Tak lama kemudian mereka tiba di kediaman keluarga Om Seno. Mereka diundang langsung ke rumah, menandakan keluarga Om Seno benar-benar ingin beramah-tamah secara dekat dengan keluarga Andhita.
”Ini yang namanya Andhita? Cantik sekali ya.” ujar seorang wanita seumur mama Andhita.
Andhita tersipu malu. Tadi di rumah ketika memandang cermin, dia merasa begitu juga sih. Cantik. Hehehe.
”Mana anak kamu? Aku sudah tidak sabar ingin melihatnya. Dulu waktu bayi lucu sekali. Sekarang pasti ganteng.” ujar papa.
Tante Astrid, suami Om Seno tersenyum. ”dia sudah bilang akan pulang terlambat. Katanya mau beli senar gitar di Music Store. Biasa, anak muda. Lagi senang-senangnya main gitar.”
”Wah, bagus itu. Daripada nge-drugs atau melakukan hal-hal negative, lebih baik disalurkan ke musik atau olahraga. Anakmu itu pintar main gitar? Wah seperti saya dong.” Kata Papa sok tahu. Setahu Andhita sih di rumah memang ada gitar, tapi sudah ditaruh di gudang. Dan terakhir kali papa menyentuh gitar…Andhita nggak tahu deh. Yang pasti dia baru sekali melihat papanya main gitar, ketika sedang gandrung lagunya Ektreme – More Than Words. Papa langsung beli gitar dan coba-coba mengikuti chord yang ada di majalah, tapi nggak bisa-bisa. Kemudian gitar itu dibanting dan ujungnya retak, lalu pensiun di gudang. Apa itu yang disebut pintar main gitar?
“Wah, hebat. Seno sih tidak bisa main gitar, tapi dia menyuruh Rendy les musik sebanyak-banyaknya. Dan Rendy juga senang olahraga.” Sahut Tante Astrid sedikit bangga.
Siapa? Rendy? Kenapa harus bernama Rendy? Nama yang saat ini nggak mau dia ingat sama sekali. Ternyata calon tunangannya itu punya nama yang sama dengan cowok yang paling dia benci saat ini. Andhita benar-benar nggak suka situasi kayak gini.

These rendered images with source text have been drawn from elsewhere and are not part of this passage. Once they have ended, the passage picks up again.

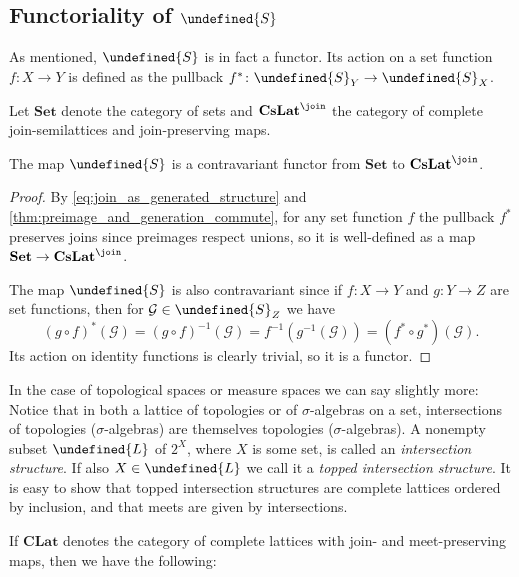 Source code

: \documentclass[article, a4paper, 11pt, oneside]{memoir}
\let\mathfrak\undefined
\numberwithin{equation}{chapter}
\newcommand{\calG}{\mathcal{G}}
\newcommand{\strucS}{\mathfrak{S}}
\newcommand{\frakL}{\mathfrak{L}}
\newcommand{\ncat}[1]{\mathbf{#1}} %
\newcommand{\catSet}{\ncat{Set}} %
\newcommand{\catCLat}{\ncat{CLat}} %
\newcommand{\catCJoinLat}{\ncat{CsLat}^{\join}} %
\begin{document}
\subsection{Functoriality of $\strucS$}

As mentioned, $\strucS$ is in fact a functor. Its action on a set function $f \colon X \to Y$ is defined as the pullback $f^* \colon \strucS_Y \to \strucS_X$. 

Let $\catSet$ denote the category of sets and $\catCJoinLat$ the category of complete join-semilattices and join-preserving maps.

\begin{proposition}[Functoriality of $\strucS$, I]
    The map $\strucS$ is a contravariant functor from $\catSet$ to $\catCJoinLat$.
\end{proposition}

\begin{proof}
    By \eqref{eq:join_as_generated_structure} and \cref{thm:preimage_and_generation_commute}, for any set function $f$ the pullback $f^*$ preserves joins since preimages respect unions, so it is well-defined as a map $\catSet \to \catCJoinLat$.
    
    The map $\strucS$ is also contravariant since if $f \colon X \to Y$ and $g \colon Y \to Z$ are set functions, then for $\calG \in \strucS_Z$ we have
    \begin{equation*}
        (g \circ f)^*(\calG)
            = (g \circ f)^{-1}(\calG)
            = f^{-1}(g^{-1}(\calG))
            = (f^* \circ g^*) (\calG).
    \end{equation*}
    Its action on identity functions is clearly trivial, so it is a functor.
\end{proof}

In the case of topological spaces or measure spaces we can say slightly more: Notice that in both a lattice of topologies or of $\sigma$-algebras on a set, intersections of topologies ($\sigma$-algebras) are themselves topologies ($\sigma$-algebras). A nonempty subset $\frakL$ of $2^X$, where $X$ is some set, is called an \emph{intersection structure}. If also $X \in \frakL$ we call it a \emph{topped intersection structure}. It is easy to show that topped intersection structures are complete lattices ordered by inclusion, and that meets are given by intersections.

If $\catCLat$ denotes the category of complete lattices with join- and meet-preserving maps, then we have the following:
\end{document}
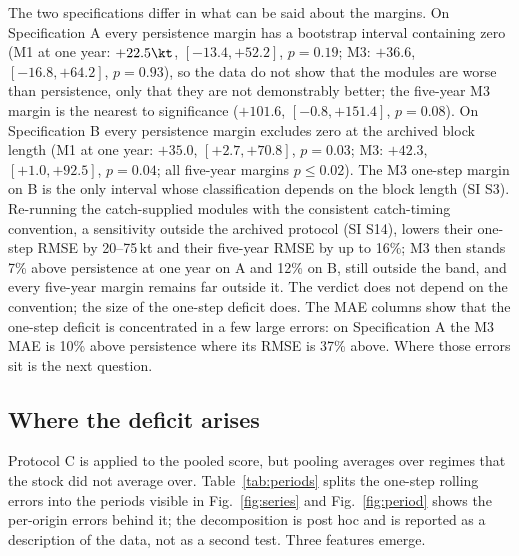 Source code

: The two specifications differ in what can be said about the margins. On Specification A every persistence margin has a bootstrap interval containing zero (M1 at one year: $+22.5\kt$, $[-13.4, +52.2]$, $p=0.19$; M3: $+36.6$, $[-16.8, +64.2]$, $p=0.93$), so the data do not show that the modules are worse than persistence, only that they are not demonstrably better; the five-year M3 margin is the nearest to significance ($+101.6$, $[-0.8, +151.4]$, $p=0.08$). On Specification B every persistence margin excludes zero at the archived block length (M1 at one year: $+35.0$, $[+2.7, +70.8]$, $p=0.03$; M3: $+42.3$, $[+1.0, +92.5]$, $p=0.04$; all five-year margins $p\le 0.02$). The M3 one-step margin on B is the only interval whose classification depends on the block length (SI S3). Re-running the catch-supplied modules with the consistent catch-timing convention, a sensitivity outside the archived protocol (SI S14), lowers their one-step RMSE by 20--75\,kt and their five-year RMSE by up to 16\%; M3 then stands 7\% above persistence at one year on A and 12\% on B, still outside the band, and every five-year margin remains far outside it. The verdict does not depend on the convention; the size of the one-step deficit does. The MAE columns show that the one-step deficit is concentrated in a few large errors: on Specification A the M3 MAE is 10\% above persistence where its RMSE is 37\% above. Where those errors sit is the next question.

\FloatBarrier
\subsection{Where the deficit arises}\label{sec:periods}

Protocol C is applied to the pooled score, but pooling averages over regimes that the stock did not average over. Table~\ref{tab:periods} splits the one-step rolling errors into the periods visible in Fig.~\ref{fig:series} and Fig.~\ref{fig:period} shows the per-origin errors behind it; the decomposition is post hoc and is reported as a description of the data, not as a second test. Three features emerge.

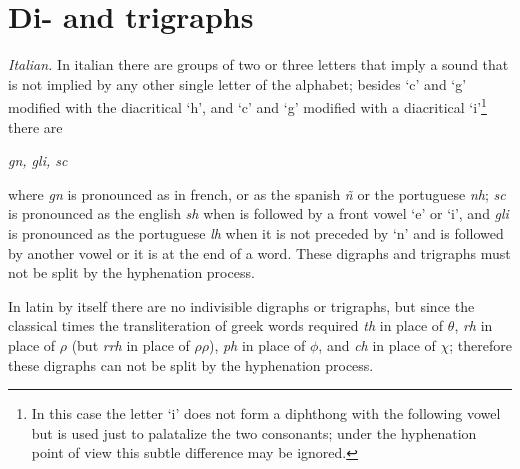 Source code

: \documentclass{ltugboat}
\begin{document}
\section{Di- and trigraphs}
{\it  Italian.}  In  italian  there  are groups of two or three letters that
imply a sound that is  not  implied  by  any  other  single  letter  of  the
alphabet; besides `c' and `g' modified with the diacritical `h', and `c' and
`g' modified with a diacritical `i'\footnote{In this  case  the  letter  `i'
does  not  form  a  diphthong  with  the following vowel but is used just to
palatalize the two consonants; under the  hyphenation  point  of  view  this
subtle difference may be ignored.} there are
 \begin{center}\it gn, gli, sc \end{center}
where  {\it  gn}  is pronounced as in french, or as the spanish {\it \~n} or
the portuguese {\it nh\/}; {\it sc} is pronounced as the  english  {\it  sh}
when is followed by a front vowel `e' or `i', and {\it gli} is pronounced as
the portuguese {\it lh} when it is not preceded by `n' and  is  followed  by
another  vowel  or  it is at the end of a word. These digraphs and trigraphs
must not be split by the hyphenation process.

  In latin by itself there are no indivisible digraphs
or trigraphs, but since the classical times  the  transliteration  of  greek
words  required  {\it  th} in place of $\theta$, {\it rh} in place of $\rho$
(but {\it rrh} in place of $\rho\rho$), {\it ph} in  place  of  $\phi$,  and
{\it  ch}  in  place of $\chi$; therefore these digraphs can not be split by
the hyphenation process.
\end{document}
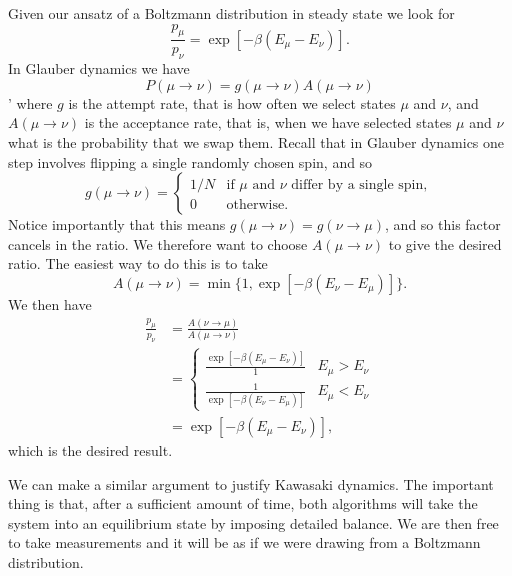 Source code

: \documentclass[fleqn]{NotesClass}
\begin{document}
    Given our ansatz of a Boltzmann distribution in steady state we look for
    \begin{equation}
        \frac{p_\mu}{p_\nu} = \exp[-\beta(E_\mu - E_\nu)].
    \end{equation}
    In Glauber dynamics we have
    \begin{equation}
        P(\mu \to \nu) = g(\mu \to \nu)A(\mu \to \nu)
    \end{equation}'	where \(g\) is the attempt rate, that is how often we select states \(\mu\) and \(\nu\), and \(A(\mu \to \nu)\) is the acceptance rate, that is, when we have selected states \(\mu\) and \(\nu\) what is the probability that we swap them.
    Recall that in Glauber dynamics one step involves flipping a single randomly chosen spin, and so
    \begin{equation}
        g(\mu \to \nu) = 
        \begin{cases}
            1/N & \text{if }\mu \text{ and } \nu \text{ differ by a single spin},\\
            0 & \text{otherwise}.
        \end{cases}
    \end{equation}
    Notice importantly that this means \(g(\mu \to \nu) = g(\nu \to \mu)\), and so this factor cancels in the ratio.
    We therefore want to choose \(A(\mu \to \nu)\) to give the desired ratio.
    The easiest way to do this is to take
    \begin{equation}
        A(\mu \to \nu) = \min\{1, \exp[-\beta(E_\nu - E_\mu)]\}.
    \end{equation}
    We then have
    \begin{align}
        \frac{p_\mu}{p_\nu} &= \frac{A(\nu \to \mu)}{A(\mu \to \nu)}\\
        &= 
        \begin{cases}
            \frac{\exp[-\beta(E_\mu - E_\nu)]}{1} & E_\mu > E_\nu\\
            \frac{1}{\exp[-\beta(E_\nu - E_\mu)]} & E_\mu < E_\nu
        \end{cases}
        \\
        &= \exp[-\beta(E_\mu - E_\nu)],
    \end{align}
    which is the desired result.
    
    We can make a similar argument to justify Kawasaki dynamics.
    The important thing is that, after a sufficient amount of time, both algorithms will take the system into an equilibrium state by imposing detailed balance.
    We are then free to take measurements and it will be as if we were drawing from a Boltzmann distribution.
    
\end{document}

Sesudahnya Tante Astrid mempersilahkan keluarga Andhita masuk ke ruang tamu. Ternyata di situ Om Seno sudah menunggu mereka.
”Hai, kalian sudah kutunggu dari tadi. Ayo duduk. Mau minum apa?” tanyanya.
”Apa saja.” kata Mama Andhita.
”Ini yang namanya Andhita? Wah, cantik sekali. Dulu waktu bayi wajah kamu nggak seperti ini lho. Tembem! Papa kamu malah bilang kamu kayak badut, soalnya kamu gendut! Hehehe…” kata Om Seno.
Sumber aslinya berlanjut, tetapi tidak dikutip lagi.